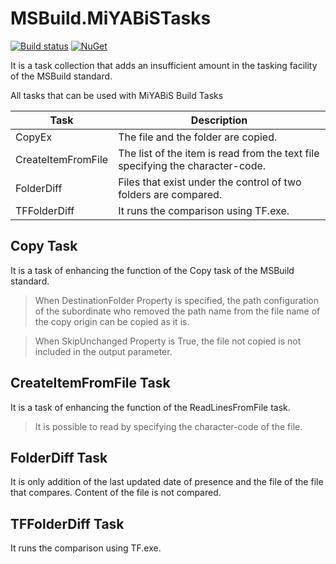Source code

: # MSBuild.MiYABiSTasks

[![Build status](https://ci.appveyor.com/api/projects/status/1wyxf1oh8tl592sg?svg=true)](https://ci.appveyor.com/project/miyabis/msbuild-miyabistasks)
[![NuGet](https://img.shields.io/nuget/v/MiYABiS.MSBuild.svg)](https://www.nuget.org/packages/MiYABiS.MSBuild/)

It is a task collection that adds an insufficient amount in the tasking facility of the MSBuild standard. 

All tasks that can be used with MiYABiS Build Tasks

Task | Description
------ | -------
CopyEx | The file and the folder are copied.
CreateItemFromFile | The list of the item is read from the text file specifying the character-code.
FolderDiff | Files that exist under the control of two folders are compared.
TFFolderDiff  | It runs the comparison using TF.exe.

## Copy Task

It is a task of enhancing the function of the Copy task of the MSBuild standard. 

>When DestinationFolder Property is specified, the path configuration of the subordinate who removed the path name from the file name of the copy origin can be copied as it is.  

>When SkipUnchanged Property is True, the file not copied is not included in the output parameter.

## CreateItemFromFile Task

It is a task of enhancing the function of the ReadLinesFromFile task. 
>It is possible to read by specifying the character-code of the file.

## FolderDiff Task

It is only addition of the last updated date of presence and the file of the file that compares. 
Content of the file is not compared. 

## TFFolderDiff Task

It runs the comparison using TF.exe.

···

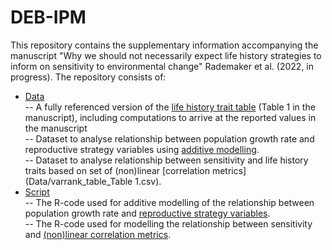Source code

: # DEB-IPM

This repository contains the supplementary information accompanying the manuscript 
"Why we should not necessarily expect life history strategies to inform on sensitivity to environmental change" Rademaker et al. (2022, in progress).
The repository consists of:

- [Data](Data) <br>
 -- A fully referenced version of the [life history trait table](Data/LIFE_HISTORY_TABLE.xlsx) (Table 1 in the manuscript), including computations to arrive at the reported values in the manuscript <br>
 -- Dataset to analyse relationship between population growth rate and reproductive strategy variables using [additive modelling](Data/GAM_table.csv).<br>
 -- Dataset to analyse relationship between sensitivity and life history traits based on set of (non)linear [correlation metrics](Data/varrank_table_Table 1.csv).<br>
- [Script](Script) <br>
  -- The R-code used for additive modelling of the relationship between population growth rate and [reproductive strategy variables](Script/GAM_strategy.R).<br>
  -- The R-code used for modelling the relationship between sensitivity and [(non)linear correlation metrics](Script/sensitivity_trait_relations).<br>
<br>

···

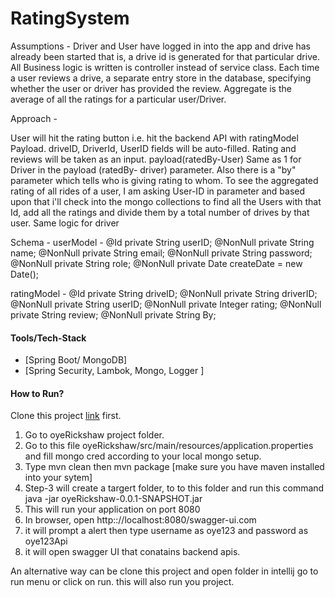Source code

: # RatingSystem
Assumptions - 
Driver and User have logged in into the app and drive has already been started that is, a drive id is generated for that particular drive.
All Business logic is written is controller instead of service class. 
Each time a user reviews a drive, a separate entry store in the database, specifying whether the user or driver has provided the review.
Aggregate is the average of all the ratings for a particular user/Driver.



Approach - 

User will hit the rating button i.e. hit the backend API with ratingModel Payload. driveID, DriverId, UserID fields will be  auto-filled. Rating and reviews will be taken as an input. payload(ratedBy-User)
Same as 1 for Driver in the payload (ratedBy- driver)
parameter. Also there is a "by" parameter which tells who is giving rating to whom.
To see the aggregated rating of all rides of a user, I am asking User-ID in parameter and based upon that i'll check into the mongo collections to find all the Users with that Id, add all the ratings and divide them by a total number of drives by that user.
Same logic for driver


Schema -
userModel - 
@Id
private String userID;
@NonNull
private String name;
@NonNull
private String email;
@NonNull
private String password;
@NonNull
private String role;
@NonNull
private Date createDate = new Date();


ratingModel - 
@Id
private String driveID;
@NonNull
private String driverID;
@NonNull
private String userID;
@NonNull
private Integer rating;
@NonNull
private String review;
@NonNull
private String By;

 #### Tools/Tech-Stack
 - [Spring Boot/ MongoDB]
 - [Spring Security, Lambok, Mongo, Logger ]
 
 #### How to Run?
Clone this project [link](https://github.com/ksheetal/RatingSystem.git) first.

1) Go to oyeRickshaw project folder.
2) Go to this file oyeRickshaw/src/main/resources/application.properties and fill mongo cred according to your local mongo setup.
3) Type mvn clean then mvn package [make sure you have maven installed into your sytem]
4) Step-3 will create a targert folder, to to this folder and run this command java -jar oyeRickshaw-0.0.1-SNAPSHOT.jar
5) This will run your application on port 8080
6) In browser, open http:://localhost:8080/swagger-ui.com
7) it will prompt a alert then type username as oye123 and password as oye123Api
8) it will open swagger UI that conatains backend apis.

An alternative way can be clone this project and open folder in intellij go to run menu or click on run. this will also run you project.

···

== Problem description ==
Please count the lines in the material above where the word "Property" occurs, and give only the number.

== Task solution ==
2